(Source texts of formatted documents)
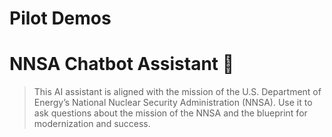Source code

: # Pilot Demos

  

# NNSA Chatbot Assistant 🤖

> This AI assistant is aligned with the mission of the U.S. Department of Energy’s National Nuclear Security Administration (NNSA). Use it to ask questions about the mission of the NNSA and the blueprint for modernization and success.
> 





<script async
  src="https://gtk75zabk6fwh7cae4r55h4g.agents.do-ai.run/static/chatbot/widget.js"
  data-agent-id="8a710683-2cdc-11f0-bf8f-4e013e2ddde4"
  data-chatbot-id="MsOoKYXBmjGejfcBfi0QNKnqVoCHdY2w"
  data-name="agent-nnsa Chatbot"
  data-primary-color="#031B4E"
  data-secondary-color="#E5E8ED"
  data-button-background-color="#0061EB"
  data-starting-message="Hello! How can I help you today?"
  data-logo="/_static/chatbot/icons/default-agent.svg">
</script>


# 






> 








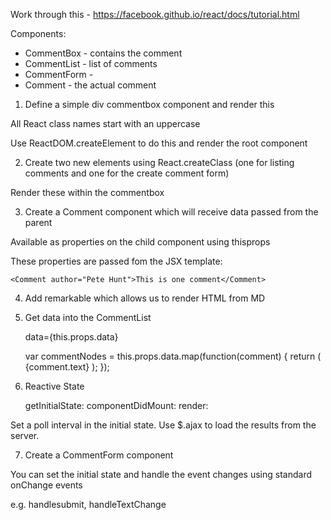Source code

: Work through this - https://facebook.github.io/react/docs/tutorial.html

Components:
* CommentBox - contains the comment
* CommentList - list of comments
* CommentForm - 
* Comment - the actual comment

1. Define a simple div commentbox component and render this

All React class names start with an uppercase

Use ReactDOM.createElement to do this and render the root component

2. Create two new elements using React.createClass (one for listing comments and one for the create comment form)

Render these within the commentbox

3.  Create a Comment component which will receive data passed from the parent

Available as properties on the child component using thisprops

These properties are passed fom the JSX template:

	<Comment author="Pete Hunt">This is one comment</Comment>

4. Add remarkable which allows us to render HTML from MD

5. Get data into the CommentList

	data={this.props.data}
	<CommentBox data={data}/>

	var commentNodes = this.props.data.map(function(comment) {
      return (
        <Comment author={comment.author} key={comment.id}>
          {comment.text}
        </Comment>
      );
    });

6. Reactive State

	getInitialState:
	componentDidMount: 
	render:

Set a poll interval in the initial state.  Use $.ajax to load the results from the server.

7. Create a CommentForm component

You can set the initial state and handle the event changes using standard onChange events

e.g. handlesubmit, handleTextChange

WHAT YOU HAVE TO DO. A word-for-word copy of the records is needed, one that contains no pictures.

TASK ANSWER.
Source code

: # Pilot Demos

  

# NNSA Chatbot Assistant 🤖

> This AI assistant is aligned with the mission of the U.S. Department of Energy’s National Nuclear Security Administration (NNSA). Use it to ask questions about the mission of the NNSA and the blueprint for modernization and success.
> 





<script async
  src="https://gtk75zabk6fwh7cae4r55h4g.agents.do-ai.run/static/chatbot/widget.js"
  data-agent-id="8a710683-2cdc-11f0-bf8f-4e013e2ddde4"
  data-chatbot-id="MsOoKYXBmjGejfcBfi0QNKnqVoCHdY2w"
  data-name="agent-nnsa Chatbot"
  data-primary-color="#031B4E"
  data-secondary-color="#E5E8ED"
  data-button-background-color="#0061EB"
  data-starting-message="Hello! How can I help you today?"
  data-logo="/_static/chatbot/icons/default-agent.svg">
</script>


# 






> 








Source code

: Work through this - https://facebook.github.io/react/docs/tutorial.html

Components:
* CommentBox - contains the comment
* CommentList - list of comments
* CommentForm - 
* Comment - the actual comment

1. Define a simple div commentbox component and render this

All React class names start with an uppercase

Use ReactDOM.createElement to do this and render the root component

2. Create two new elements using React.createClass (one for listing comments and one for the create comment form)

Render these within the commentbox

3.  Create a Comment component which will receive data passed from the parent

Available as properties on the child component using thisprops

These properties are passed fom the JSX template:

	<Comment author="Pete Hunt">This is one comment</Comment>

4. Add remarkable which allows us to render HTML from MD

5. Get data into the CommentList

	data={this.props.data}
	<CommentBox data={data}/>

	var commentNodes = this.props.data.map(function(comment) {
      return (
        <Comment author={comment.author} key={comment.id}>
          {comment.text}
        </Comment>
      );
    });

6. Reactive State

	getInitialState:
	componentDidMount: 
	render:

Set a poll interval in the initial state.  Use $.ajax to load the results from the server.

7. Create a CommentForm component

You can set the initial state and handle the event changes using standard onChange events

e.g. handlesubmit, handleTextChange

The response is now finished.